__Records for the task__:
↓↓↓

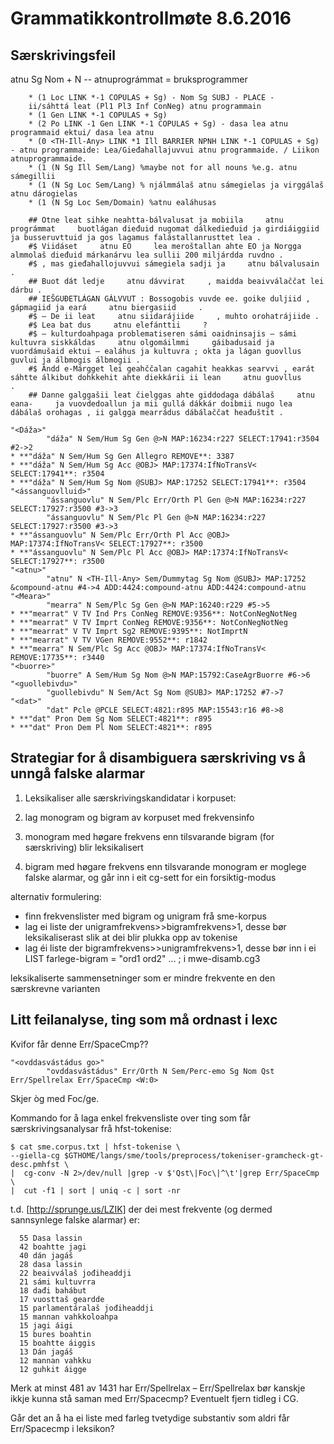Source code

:# Grammatikkontrollmøte 8.6.2016

## Særskrivingsfeil

atnu Sg Nom + N -- atnuprográmmat = bruksprogrammer

```
    * (1 Loc LINK *-1 COPULAS + Sg) - Nom Sg SUBJ - PLACE - 
    ii/sáhttá leat (Pl1 Pl3 Inf ConNeg) atnu programmain 
    * (1 Gen LINK *-1 COPULAS + Sg)
    * (2 Po LINK -1 Gen LINK *-1 COPULAS + Sg) - dasa lea atnu programmaid ektui/ dasa lea atnu 
    * (0 <TH-Ill-Any> LINK *1 Ill BARRIER NPNH LINK *-1 COPULAS + Sg) - atnu programmaide: Lea/Gieđahallajuvvui atnu programmaide. / Liikon atnuprogrammaide.
    * (1 (N Sg Ill Sem/Lang) %maybe not for all nouns %e.g. atnu sámegillii
    * (1 (N Sg Loc Sem/Lang) % njálmmálaš atnu sámegielas ja virggálaš atnu dárogielas
    * (1 (N Sg Loc Sem/Domain) %atnu ealáhusas

    ## Otne leat sihke neahtta-bálvalusat ja mobiila     atnu prográmmat     buotlágan dieđuid nugomat dálkedieđuid ja girdiáiggiid ja busseruvttuid ja gos lagamus falástallanrusttet lea .
    #$ Viidáset     atnu EO     lea meroštallan ahte EO ja Norgga almmolaš dieđuid márkanárvu lea sullii 200 miljárdda ruvdno .
    #$ , mas gieđahallojuvvui sámegiela sadji ja     atnu bálvalusain     .
    ## Buot dát ledje     atnu dávvirat     , maidda beaivválaččat lei dárbu .
    ## IEŠGUĐETLÁGAN GÁLVVUT : Bossogobis vuvde ee. goike duljiid , gápmagiid ja eará     atnu biergasiid     .
    #$ – De ii leat     atnu siidarájiide     , muhto orohatrájiide .
    #$ Lea bat dus     atnu elefánttii     ?
    #$ – kulturdoahpaga problematiseren sámi oaidninsajis – sámi kultuvra siskkáldas     atnu olgomáilmmi     gáibadusaid ja vuordámušaid ektui – ealáhus ja kultuvra ; okta ja lágan guovllus guvlui ja álbmogis álbmogii .
    #$ Ándd e-Márgget lei geahččalan cagahit heakkas searvvi , earát sáhtte álkibut dohkkehit ahte diekkárii ii lean     atnu guovllus     .
    ## Danne galggašii leat čielggas ahte giddodaga dábálaš     atnu eana-     ja vuovdedoallun ja mii gullá dákkár doibmii nugo lea dábálaš orohagas , ii galgga mearrádus dábálaččat heađuštit .

"<Dáža>"
        "dáža" N Sem/Hum Sg Gen @>N MAP:16234:r227 SELECT:17941:r3504 #2->2
* **"dáža" N Sem/Hum Sg Gen Allegro REMOVE**: 3387
* **"dáža" N Sem/Hum Sg Acc @OBJ> MAP:17374:IfNoTransV< SELECT:17941**: r3504
* **"dáža" N Sem/Hum Sg Nom @SUBJ> MAP:17252 SELECT:17941**: r3504
"<ássanguovlluid>"
        "ássanguovlu" N Sem/Plc Err/Orth Pl Gen @>N MAP:16234:r227 SELECT:17927:r3500 #3->3
        "ássanguovlu" N Sem/Plc Pl Gen @>N MAP:16234:r227 SELECT:17927:r3500 #3->3
* **"ássanguovlu" N Sem/Plc Err/Orth Pl Acc @OBJ> MAP:17374:IfNoTransV< SELECT:17927**: r3500
* **"ássanguovlu" N Sem/Plc Pl Acc @OBJ> MAP:17374:IfNoTransV< SELECT:17927**: r3500
"<atnu>"
        "atnu" N <TH-Ill-Any> Sem/Dummytag Sg Nom @SUBJ> MAP:17252 &compound-atnu #4->4 ADD:4424:compound-atnu ADD:4424:compound-atnu
"<Meara>"
        "mearra" N Sem/Plc Sg Gen @>N MAP:16240:r229 #5->5
* **"mearrat" V TV Ind Prs ConNeg REMOVE:9356**: NotConNegNotNeg
* **"mearrat" V TV Imprt ConNeg REMOVE:9356**: NotConNegNotNeg
* **"mearrat" V TV Imprt Sg2 REMOVE:9395**: NotImprtN
* **"mearrat" V TV VGen REMOVE:9552**: r1842
* **"mearra" N Sem/Plc Sg Acc @OBJ> MAP:17374:IfNoTransV< REMOVE:17735**: r3440
"<buorre>"
        "buorre" A Sem/Hum Sg Nom @>N MAP:15792:CaseAgrBuorre #6->6
"<guollebivdu>"
        "guollebivdu" N Sem/Act Sg Nom @SUBJ> MAP:17252 #7->7
"<dat>"
        "dat" Pcle @PCLE SELECT:4821:r895 MAP:15543:r16 #8->8
* **"dat" Pron Dem Sg Nom SELECT:4821**: r895
* **"dat" Pron Dem Pl Nom SELECT:4821**: r895
```

## Strategiar for å disambiguera særskriving vs å unngå falske alarmar

1. Leksikaliser alle særskrivingskandidatar i korpuset:

1. lag monogram og bigram av korpuset med frekvensinfo
1. monogram med høgare frekvens enn tilsvarande bigram (for særskriving) blir leksikalisert
1. bigram med høgare frekvens enn tilsvarande monogram er moglege falske alarmar, og går inn i eit cg-sett for ein forsiktig-modus

alternativ formulering:
* finn frekvenslister med bigram og unigram frå sme-korpus
* lag ei liste der unigramfrekvens>>bigramfrekvens>1, desse bør leksikaliserast slik at dei blir plukka opp av tokenise
* lag éi liste der bigramfrekvens>>unigramfrekvens>1, desse bør inn i ei LIST farlege-bigram = "ord1 ord2" … ; i mwe-disamb.cg3

leksikaliserte sammensetninger som er mindre frekvente en den særskrevne varianten

##  Litt feilanalyse, ting som må ordnast i lexc

Kvifor får denne Err/SpaceCmp??
```
"<ovddasvástádus go>"
        "ovddasvástádus" Err/Orth N Sem/Perc-emo Sg Nom Qst Err/Spellrelax Err/SpaceCmp <W:0>
```
Skjer òg med Foc/ge.

Kommando for å laga enkel frekvensliste over ting som får særskrivingsanalysar
frå hfst-tokenise:

```
$ cat sme.corpus.txt | hfst-tokenise \
--giella-cg $GTHOME/langs/sme/tools/preprocess/tokeniser-gramcheck-gt-desc.pmhfst \
|  cg-conv -N 2>/dev/null |grep -v $'Qst\|Foc\|^\t'|grep Err/SpaceCmp \
|  cut -f1 | sort | uniq -c | sort -nr 
```

t.d. [http://sprunge.us/LZIK] der dei mest frekvente (og dermed sannsynlege
falske alarmar) er:
```
  55 Dasa lassin
  42 boahtte jagi
  40 dán jagáš
  28 dasa lassin
  22 beaivválaš jođiheaddji
  21 sámi kultuvrra
  18 dađi bahábut
  17 vuosttaš geardde
  15 parlamentáralaš jođiheaddji
  15 mannan vahkkoloahpa
  15 jagi áigi
  15 bures boahtin
  15 boahtte áiggis
  13 Dán jagáš
  12 mannan vahkku
  12 guhkit áigge
```

Merk at minst 481 av 1431 har Err/Spellrelax – Err/Spellrelax bør kanskje ikkje kunna stå saman med Err/Spacecmp? Eventuelt fjern tidleg i CG. 

Går det an å ha ei liste med farleg tvetydige substantiv som aldri får Err/Spacecmp i leksikon?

↑↑↑

__Work instructions__: Report each line of the records that holds the word "falske".

__Result of the task__:
## Strategiar for å disambiguera særskriving vs å unngå falske alarmar
1. bigram med høgare frekvens enn tilsvarande monogram er moglege falske alarmar, og går inn i eit cg-sett for ein forsiktig-modus
falske alarmar) er:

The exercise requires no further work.